Awesome

Fast Hadamard Transform in CUDA, with a PyTorch interface

Features:

Support fp32, fp16, bf16, for dimension up to 32768.
Implicitly pad with zeros if dimension is not a power of 2.

How to use

from fast_hadamard_transform import hadamard_transform

def hadamard_transform(x, scale=1.0):
    """
    Arguments:
        x: (..., dim)
        scale: float.
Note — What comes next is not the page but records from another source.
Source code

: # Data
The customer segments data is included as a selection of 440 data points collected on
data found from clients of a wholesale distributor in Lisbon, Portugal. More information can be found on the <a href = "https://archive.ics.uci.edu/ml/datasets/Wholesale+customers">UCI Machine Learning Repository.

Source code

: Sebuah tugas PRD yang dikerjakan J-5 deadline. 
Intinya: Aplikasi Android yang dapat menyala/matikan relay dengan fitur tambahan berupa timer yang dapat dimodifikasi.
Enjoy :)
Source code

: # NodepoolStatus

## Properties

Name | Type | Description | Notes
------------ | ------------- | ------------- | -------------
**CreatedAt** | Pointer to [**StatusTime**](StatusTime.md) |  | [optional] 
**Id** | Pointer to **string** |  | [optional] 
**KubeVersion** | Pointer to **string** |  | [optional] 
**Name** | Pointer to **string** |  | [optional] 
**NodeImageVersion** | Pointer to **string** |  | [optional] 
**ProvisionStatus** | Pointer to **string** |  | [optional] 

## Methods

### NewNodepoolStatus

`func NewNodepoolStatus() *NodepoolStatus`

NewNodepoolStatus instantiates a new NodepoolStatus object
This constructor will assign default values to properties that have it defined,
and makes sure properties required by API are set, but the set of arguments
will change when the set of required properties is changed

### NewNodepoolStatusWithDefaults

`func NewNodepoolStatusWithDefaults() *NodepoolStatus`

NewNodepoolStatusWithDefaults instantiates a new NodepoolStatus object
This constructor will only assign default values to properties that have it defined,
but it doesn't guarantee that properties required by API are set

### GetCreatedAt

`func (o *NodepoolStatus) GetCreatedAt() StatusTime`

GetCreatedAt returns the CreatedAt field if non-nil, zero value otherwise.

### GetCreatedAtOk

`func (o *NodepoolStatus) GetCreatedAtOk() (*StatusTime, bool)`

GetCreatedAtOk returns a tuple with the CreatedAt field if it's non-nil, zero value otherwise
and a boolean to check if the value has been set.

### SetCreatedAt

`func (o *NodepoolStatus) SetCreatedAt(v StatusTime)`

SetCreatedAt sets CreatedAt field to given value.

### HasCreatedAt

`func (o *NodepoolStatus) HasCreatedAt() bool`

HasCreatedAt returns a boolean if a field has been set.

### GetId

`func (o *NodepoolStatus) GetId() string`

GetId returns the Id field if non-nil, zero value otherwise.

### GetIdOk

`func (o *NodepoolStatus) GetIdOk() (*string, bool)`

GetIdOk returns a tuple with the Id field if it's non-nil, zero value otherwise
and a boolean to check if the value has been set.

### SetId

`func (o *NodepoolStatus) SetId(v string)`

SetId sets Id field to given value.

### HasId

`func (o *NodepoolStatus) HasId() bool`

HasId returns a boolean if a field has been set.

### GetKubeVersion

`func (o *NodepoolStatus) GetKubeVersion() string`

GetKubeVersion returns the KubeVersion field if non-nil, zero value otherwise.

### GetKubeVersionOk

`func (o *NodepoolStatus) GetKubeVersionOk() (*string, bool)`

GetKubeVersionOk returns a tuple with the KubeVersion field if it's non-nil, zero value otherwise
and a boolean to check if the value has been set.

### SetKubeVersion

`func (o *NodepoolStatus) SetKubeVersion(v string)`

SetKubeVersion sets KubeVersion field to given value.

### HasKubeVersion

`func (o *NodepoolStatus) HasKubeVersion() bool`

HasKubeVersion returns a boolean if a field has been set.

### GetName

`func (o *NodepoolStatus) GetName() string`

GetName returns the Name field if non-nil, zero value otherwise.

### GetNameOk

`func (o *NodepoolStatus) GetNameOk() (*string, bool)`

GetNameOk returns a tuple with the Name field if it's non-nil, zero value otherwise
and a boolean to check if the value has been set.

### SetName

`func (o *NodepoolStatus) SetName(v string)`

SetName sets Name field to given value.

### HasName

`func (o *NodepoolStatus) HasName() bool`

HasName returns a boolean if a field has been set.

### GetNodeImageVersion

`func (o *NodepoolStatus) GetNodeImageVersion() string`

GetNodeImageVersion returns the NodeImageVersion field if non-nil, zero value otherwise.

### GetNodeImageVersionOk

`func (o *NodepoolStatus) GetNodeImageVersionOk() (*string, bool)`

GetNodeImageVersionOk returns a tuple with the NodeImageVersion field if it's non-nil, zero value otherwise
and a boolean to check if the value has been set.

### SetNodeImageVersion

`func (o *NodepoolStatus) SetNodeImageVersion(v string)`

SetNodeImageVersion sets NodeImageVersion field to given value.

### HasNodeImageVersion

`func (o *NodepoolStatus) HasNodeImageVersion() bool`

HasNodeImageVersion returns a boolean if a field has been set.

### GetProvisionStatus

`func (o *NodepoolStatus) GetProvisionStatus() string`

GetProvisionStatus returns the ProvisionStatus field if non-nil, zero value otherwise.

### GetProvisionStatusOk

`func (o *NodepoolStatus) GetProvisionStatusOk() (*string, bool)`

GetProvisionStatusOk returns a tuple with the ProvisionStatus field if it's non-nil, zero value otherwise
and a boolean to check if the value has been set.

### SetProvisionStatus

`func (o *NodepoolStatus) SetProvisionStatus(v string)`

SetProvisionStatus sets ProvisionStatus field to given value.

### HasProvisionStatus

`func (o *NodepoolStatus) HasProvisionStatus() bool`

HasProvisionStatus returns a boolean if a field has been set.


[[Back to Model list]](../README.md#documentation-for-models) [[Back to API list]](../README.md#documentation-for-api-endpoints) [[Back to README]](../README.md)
Multiply the output by this number.
    Returns:
        out: (..., dim)

    Multiply each row of x by the Hadamard transform matrix.
    Equivalent to F.linear(x, torch.tensor(scipy.linalg.hadamard(dim))) * scale.
    If dim is not a power of 2, we implicitly pad x with zero so that dim is the next power of 2.
    """

Speed

Benchmarked on A100, for not too small batch size, compared to memcpy (torch.clone), which is a lower bound for the time taken as we'd need to read inputs from GPU memory and write output to GPU memory anyway.

Data type	Dimension	Time taken vs memcpy
fp16/bf16	<= 512	1.0x
	512 - 8192	<= 1.2x
	16384	1.3x
	32768	1.8x
fp32	<= 8192	1.0x
	16384	1.1x
	32768	1.2x